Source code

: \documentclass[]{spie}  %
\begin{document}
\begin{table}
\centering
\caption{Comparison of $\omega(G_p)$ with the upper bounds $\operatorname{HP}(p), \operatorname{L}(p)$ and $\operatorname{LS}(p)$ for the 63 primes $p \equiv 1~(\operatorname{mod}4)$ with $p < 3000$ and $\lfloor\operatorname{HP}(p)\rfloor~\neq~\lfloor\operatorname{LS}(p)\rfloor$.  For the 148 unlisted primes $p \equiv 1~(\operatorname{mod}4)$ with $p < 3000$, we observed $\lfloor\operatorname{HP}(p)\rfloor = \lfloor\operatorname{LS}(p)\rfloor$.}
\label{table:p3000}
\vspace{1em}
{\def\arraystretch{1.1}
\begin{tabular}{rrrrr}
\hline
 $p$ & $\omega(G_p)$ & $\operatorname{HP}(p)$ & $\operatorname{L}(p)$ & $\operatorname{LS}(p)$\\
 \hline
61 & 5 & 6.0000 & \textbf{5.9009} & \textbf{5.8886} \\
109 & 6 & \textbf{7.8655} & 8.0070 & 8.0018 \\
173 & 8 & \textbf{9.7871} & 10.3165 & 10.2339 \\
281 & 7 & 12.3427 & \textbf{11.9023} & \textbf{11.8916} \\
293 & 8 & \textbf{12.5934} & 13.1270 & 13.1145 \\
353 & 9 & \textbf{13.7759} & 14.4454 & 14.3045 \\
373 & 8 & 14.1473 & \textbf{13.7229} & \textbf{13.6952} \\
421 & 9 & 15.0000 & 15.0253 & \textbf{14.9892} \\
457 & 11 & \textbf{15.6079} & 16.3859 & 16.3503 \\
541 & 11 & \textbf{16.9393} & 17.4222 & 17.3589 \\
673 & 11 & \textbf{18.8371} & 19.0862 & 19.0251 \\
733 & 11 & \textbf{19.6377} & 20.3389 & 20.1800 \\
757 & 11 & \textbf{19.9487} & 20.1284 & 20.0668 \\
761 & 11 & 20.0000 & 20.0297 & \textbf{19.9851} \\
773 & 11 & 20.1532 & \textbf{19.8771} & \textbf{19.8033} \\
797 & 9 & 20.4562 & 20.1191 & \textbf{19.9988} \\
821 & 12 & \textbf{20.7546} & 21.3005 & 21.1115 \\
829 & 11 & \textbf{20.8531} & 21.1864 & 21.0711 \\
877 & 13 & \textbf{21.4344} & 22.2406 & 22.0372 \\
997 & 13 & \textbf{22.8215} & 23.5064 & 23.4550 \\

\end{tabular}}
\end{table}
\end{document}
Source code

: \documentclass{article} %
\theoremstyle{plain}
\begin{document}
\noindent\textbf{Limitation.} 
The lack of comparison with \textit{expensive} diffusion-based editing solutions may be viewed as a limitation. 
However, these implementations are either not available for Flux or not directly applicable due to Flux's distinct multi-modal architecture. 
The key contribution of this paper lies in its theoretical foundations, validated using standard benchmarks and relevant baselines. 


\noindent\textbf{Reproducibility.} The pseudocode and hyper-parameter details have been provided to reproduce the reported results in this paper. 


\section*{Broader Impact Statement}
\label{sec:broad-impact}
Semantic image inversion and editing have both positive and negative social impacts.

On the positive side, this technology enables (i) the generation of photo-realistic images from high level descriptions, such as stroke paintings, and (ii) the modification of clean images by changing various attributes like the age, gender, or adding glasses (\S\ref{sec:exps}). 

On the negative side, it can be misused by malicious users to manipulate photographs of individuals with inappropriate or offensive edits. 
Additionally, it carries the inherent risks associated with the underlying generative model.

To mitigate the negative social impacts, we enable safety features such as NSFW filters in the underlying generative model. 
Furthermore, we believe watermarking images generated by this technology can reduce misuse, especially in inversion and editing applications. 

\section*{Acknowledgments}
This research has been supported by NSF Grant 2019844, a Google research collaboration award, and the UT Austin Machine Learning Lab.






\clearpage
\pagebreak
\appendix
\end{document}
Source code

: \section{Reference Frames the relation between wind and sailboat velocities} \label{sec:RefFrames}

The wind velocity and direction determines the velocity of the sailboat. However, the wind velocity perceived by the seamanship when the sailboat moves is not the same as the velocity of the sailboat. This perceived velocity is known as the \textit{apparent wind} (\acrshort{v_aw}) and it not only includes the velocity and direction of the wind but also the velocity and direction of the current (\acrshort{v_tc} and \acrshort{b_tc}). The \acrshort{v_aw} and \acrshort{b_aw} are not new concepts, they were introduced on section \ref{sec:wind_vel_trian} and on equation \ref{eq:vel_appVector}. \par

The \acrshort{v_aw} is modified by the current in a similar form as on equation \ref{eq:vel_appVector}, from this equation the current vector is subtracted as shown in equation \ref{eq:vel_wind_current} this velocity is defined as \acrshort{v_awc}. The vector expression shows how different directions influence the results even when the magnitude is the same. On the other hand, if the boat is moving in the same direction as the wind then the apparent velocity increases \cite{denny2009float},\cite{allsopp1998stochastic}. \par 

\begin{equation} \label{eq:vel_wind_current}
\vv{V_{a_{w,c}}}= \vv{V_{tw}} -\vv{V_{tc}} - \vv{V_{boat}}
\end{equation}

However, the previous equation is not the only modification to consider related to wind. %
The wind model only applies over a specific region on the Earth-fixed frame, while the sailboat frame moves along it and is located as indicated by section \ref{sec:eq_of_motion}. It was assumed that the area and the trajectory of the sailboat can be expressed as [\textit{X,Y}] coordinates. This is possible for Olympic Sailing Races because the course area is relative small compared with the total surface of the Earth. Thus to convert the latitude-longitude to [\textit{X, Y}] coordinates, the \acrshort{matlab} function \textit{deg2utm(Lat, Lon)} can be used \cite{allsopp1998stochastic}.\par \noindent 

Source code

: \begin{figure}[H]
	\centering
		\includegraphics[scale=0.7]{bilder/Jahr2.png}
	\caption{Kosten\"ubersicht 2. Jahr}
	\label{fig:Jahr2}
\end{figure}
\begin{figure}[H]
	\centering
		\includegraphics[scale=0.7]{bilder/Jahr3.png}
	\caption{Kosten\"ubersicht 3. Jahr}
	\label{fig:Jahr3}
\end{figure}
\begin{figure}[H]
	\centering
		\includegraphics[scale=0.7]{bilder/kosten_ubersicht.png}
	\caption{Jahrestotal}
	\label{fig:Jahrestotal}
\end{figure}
• • •
● Requirement
In the entries above, find every line holding the word "negative" and copy it out.

● Task answer
Semantic image inversion and editing have both positive and negative social impacts.
On the negative side, it can be misused by malicious users to manipulate photographs of individuals with inappropriate or offensive edits. 
To mitigate the negative social impacts, we enable safety features such as NSFW filters in the underlying generative model. 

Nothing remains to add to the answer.